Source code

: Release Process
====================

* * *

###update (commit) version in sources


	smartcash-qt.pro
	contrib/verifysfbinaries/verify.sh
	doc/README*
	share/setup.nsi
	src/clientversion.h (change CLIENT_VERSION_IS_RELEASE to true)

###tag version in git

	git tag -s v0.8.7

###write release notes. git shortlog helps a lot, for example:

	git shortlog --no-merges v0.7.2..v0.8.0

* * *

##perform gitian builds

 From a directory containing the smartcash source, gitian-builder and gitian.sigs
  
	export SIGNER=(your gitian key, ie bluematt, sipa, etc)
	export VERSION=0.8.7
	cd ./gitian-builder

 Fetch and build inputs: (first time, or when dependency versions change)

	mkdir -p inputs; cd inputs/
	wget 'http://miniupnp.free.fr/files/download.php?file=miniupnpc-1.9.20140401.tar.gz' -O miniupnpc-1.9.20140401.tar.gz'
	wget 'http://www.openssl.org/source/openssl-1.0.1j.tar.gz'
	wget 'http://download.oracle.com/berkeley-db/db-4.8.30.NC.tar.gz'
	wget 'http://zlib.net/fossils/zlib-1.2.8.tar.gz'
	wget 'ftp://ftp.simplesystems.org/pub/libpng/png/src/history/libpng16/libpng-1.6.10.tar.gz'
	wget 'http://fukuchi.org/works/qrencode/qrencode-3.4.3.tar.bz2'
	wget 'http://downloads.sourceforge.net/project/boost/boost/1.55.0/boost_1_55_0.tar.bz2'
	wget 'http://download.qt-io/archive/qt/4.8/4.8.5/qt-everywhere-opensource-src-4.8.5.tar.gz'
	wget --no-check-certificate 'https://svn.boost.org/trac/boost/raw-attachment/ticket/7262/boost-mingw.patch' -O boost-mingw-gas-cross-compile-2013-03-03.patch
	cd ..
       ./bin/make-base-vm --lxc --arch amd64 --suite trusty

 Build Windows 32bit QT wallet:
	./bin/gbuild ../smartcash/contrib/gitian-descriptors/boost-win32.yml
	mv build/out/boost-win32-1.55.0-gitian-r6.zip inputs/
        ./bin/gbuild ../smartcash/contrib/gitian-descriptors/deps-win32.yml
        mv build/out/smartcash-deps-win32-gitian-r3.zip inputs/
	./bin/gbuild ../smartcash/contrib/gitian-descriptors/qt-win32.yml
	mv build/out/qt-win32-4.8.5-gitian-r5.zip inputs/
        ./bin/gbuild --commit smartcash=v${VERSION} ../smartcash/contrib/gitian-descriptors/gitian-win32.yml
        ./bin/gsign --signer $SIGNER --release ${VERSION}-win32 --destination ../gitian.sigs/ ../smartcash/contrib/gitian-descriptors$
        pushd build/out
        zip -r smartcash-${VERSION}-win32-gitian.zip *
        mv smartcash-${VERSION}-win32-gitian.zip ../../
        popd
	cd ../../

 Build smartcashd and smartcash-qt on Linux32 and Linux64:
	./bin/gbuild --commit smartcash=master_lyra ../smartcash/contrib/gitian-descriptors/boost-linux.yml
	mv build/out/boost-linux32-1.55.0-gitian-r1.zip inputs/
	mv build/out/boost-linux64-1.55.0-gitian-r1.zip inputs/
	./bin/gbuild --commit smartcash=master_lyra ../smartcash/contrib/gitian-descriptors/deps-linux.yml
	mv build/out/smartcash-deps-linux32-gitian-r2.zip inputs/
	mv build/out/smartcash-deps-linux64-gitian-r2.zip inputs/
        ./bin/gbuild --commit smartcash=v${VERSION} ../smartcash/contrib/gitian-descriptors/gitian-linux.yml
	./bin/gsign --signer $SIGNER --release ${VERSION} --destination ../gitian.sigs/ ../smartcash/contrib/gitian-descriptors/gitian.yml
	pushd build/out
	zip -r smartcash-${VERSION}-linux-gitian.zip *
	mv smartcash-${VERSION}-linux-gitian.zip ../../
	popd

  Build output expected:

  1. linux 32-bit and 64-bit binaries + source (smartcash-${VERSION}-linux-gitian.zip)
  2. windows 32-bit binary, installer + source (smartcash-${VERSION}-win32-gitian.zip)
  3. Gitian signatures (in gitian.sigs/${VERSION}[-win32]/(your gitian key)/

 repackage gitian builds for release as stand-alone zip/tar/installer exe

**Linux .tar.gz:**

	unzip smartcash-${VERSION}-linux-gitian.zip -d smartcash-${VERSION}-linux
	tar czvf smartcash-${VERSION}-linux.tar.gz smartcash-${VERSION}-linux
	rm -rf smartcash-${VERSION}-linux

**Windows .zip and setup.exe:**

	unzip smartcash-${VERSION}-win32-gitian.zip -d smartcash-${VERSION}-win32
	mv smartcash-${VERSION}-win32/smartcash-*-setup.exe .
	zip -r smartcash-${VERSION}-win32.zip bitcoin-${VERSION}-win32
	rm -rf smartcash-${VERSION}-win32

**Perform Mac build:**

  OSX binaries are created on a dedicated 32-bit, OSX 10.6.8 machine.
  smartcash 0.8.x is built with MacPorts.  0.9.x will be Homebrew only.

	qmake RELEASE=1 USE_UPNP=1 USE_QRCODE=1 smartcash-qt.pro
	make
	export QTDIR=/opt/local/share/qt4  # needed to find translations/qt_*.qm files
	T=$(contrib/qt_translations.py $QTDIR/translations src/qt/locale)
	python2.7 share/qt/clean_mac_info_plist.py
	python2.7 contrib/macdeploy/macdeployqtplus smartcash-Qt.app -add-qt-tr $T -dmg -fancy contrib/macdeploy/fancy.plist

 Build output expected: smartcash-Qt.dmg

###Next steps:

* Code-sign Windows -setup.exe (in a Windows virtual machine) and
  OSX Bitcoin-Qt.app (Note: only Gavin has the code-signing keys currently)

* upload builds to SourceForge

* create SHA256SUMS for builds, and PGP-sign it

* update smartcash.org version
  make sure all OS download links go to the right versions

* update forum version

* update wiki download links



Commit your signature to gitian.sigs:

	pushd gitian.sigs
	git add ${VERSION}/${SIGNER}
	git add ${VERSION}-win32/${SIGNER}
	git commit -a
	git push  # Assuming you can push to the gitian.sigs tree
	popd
————————
**What you have to do**: The complete listing, transcribed exactly, is the expected answer.

**Output below**:
Source code

: Release Process
====================

* * *

###update (commit) version in sources


	smartcash-qt.pro
	contrib/verifysfbinaries/verify.sh
	doc/README*
	share/setup.nsi
	src/clientversion.h (change CLIENT_VERSION_IS_RELEASE to true)

###tag version in git

	git tag -s v0.8.7

###write release notes. git shortlog helps a lot, for example:

	git shortlog --no-merges v0.7.2..v0.8.0

* * *

##perform gitian builds

 From a directory containing the smartcash source, gitian-builder and gitian.sigs
  
	export SIGNER=(your gitian key, ie bluematt, sipa, etc)
	export VERSION=0.8.7
	cd ./gitian-builder

 Fetch and build inputs: (first time, or when dependency versions change)

	mkdir -p inputs; cd inputs/
	wget 'http://miniupnp.free.fr/files/download.php?file=miniupnpc-1.9.20140401.tar.gz' -O miniupnpc-1.9.20140401.tar.gz'
	wget 'http://www.openssl.org/source/openssl-1.0.1j.tar.gz'
	wget 'http://download.oracle.com/berkeley-db/db-4.8.30.NC.tar.gz'
	wget 'http://zlib.net/fossils/zlib-1.2.8.tar.gz'
	wget 'ftp://ftp.simplesystems.org/pub/libpng/png/src/history/libpng16/libpng-1.6.10.tar.gz'
	wget 'http://fukuchi.org/works/qrencode/qrencode-3.4.3.tar.bz2'
	wget 'http://downloads.sourceforge.net/project/boost/boost/1.55.0/boost_1_55_0.tar.bz2'
	wget 'http://download.qt-io/archive/qt/4.8/4.8.5/qt-everywhere-opensource-src-4.8.5.tar.gz'
	wget --no-check-certificate 'https://svn.boost.org/trac/boost/raw-attachment/ticket/7262/boost-mingw.patch' -O boost-mingw-gas-cross-compile-2013-03-03.patch
	cd ..
       ./bin/make-base-vm --lxc --arch amd64 --suite trusty

 Build Windows 32bit QT wallet:
	./bin/gbuild ../smartcash/contrib/gitian-descriptors/boost-win32.yml
	mv build/out/boost-win32-1.55.0-gitian-r6.zip inputs/
        ./bin/gbuild ../smartcash/contrib/gitian-descriptors/deps-win32.yml
        mv build/out/smartcash-deps-win32-gitian-r3.zip inputs/
	./bin/gbuild ../smartcash/contrib/gitian-descriptors/qt-win32.yml
	mv build/out/qt-win32-4.8.5-gitian-r5.zip inputs/
        ./bin/gbuild --commit smartcash=v${VERSION} ../smartcash/contrib/gitian-descriptors/gitian-win32.yml
        ./bin/gsign --signer $SIGNER --release ${VERSION}-win32 --destination ../gitian.sigs/ ../smartcash/contrib/gitian-descriptors$
        pushd build/out
        zip -r smartcash-${VERSION}-win32-gitian.zip *
        mv smartcash-${VERSION}-win32-gitian.zip ../../
        popd
	cd ../../

 Build smartcashd and smartcash-qt on Linux32 and Linux64:
	./bin/gbuild --commit smartcash=master_lyra ../smartcash/contrib/gitian-descriptors/boost-linux.yml
	mv build/out/boost-linux32-1.55.0-gitian-r1.zip inputs/
	mv build/out/boost-linux64-1.55.0-gitian-r1.zip inputs/
	./bin/gbuild --commit smartcash=master_lyra ../smartcash/contrib/gitian-descriptors/deps-linux.yml
	mv build/out/smartcash-deps-linux32-gitian-r2.zip inputs/
	mv build/out/smartcash-deps-linux64-gitian-r2.zip inputs/
        ./bin/gbuild --commit smartcash=v${VERSION} ../smartcash/contrib/gitian-descriptors/gitian-linux.yml
	./bin/gsign --signer $SIGNER --release ${VERSION} --destination ../gitian.sigs/ ../smartcash/contrib/gitian-descriptors/gitian.yml
	pushd build/out
	zip -r smartcash-${VERSION}-linux-gitian.zip *
	mv smartcash-${VERSION}-linux-gitian.zip ../../
	popd

  Build output expected:

  1. linux 32-bit and 64-bit binaries + source (smartcash-${VERSION}-linux-gitian.zip)
  2. windows 32-bit binary, installer + source (smartcash-${VERSION}-win32-gitian.zip)
  3. Gitian signatures (in gitian.sigs/${VERSION}[-win32]/(your gitian key)/

 repackage gitian builds for release as stand-alone zip/tar/installer exe

**Linux .tar.gz:**

	unzip smartcash-${VERSION}-linux-gitian.zip -d smartcash-${VERSION}-linux
	tar czvf smartcash-${VERSION}-linux.tar.gz smartcash-${VERSION}-linux
	rm -rf smartcash-${VERSION}-linux

**Windows .zip and setup.exe:**

	unzip smartcash-${VERSION}-win32-gitian.zip -d smartcash-${VERSION}-win32
	mv smartcash-${VERSION}-win32/smartcash-*-setup.exe .
	zip -r smartcash-${VERSION}-win32.zip bitcoin-${VERSION}-win32
	rm -rf smartcash-${VERSION}-win32

**Perform Mac build:**

  OSX binaries are created on a dedicated 32-bit, OSX 10.6.8 machine.
  smartcash 0.8.x is built with MacPorts.  0.9.x will be Homebrew only.

	qmake RELEASE=1 USE_UPNP=1 USE_QRCODE=1 smartcash-qt.pro
	make
	export QTDIR=/opt/local/share/qt4  # needed to find translations/qt_*.qm files
	T=$(contrib/qt_translations.py $QTDIR/translations src/qt/locale)
	python2.7 share/qt/clean_mac_info_plist.py
	python2.7 contrib/macdeploy/macdeployqtplus smartcash-Qt.app -add-qt-tr $T -dmg -fancy contrib/macdeploy/fancy.plist

 Build output expected: smartcash-Qt.dmg

###Next steps:

* Code-sign Windows -setup.exe (in a Windows virtual machine) and
  OSX Bitcoin-Qt.app (Note: only Gavin has the code-signing keys currently)

* upload builds to SourceForge

* create SHA256SUMS for builds, and PGP-sign it

* update smartcash.org version
  make sure all OS download links go to the right versions

* update forum version

* update wiki download links



Commit your signature to gitian.sigs:

	pushd gitian.sigs
	git add ${VERSION}/${SIGNER}
	git add ${VERSION}-win32/${SIGNER}
	git commit -a
	git push  # Assuming you can push to the gitian.sigs tree
	popd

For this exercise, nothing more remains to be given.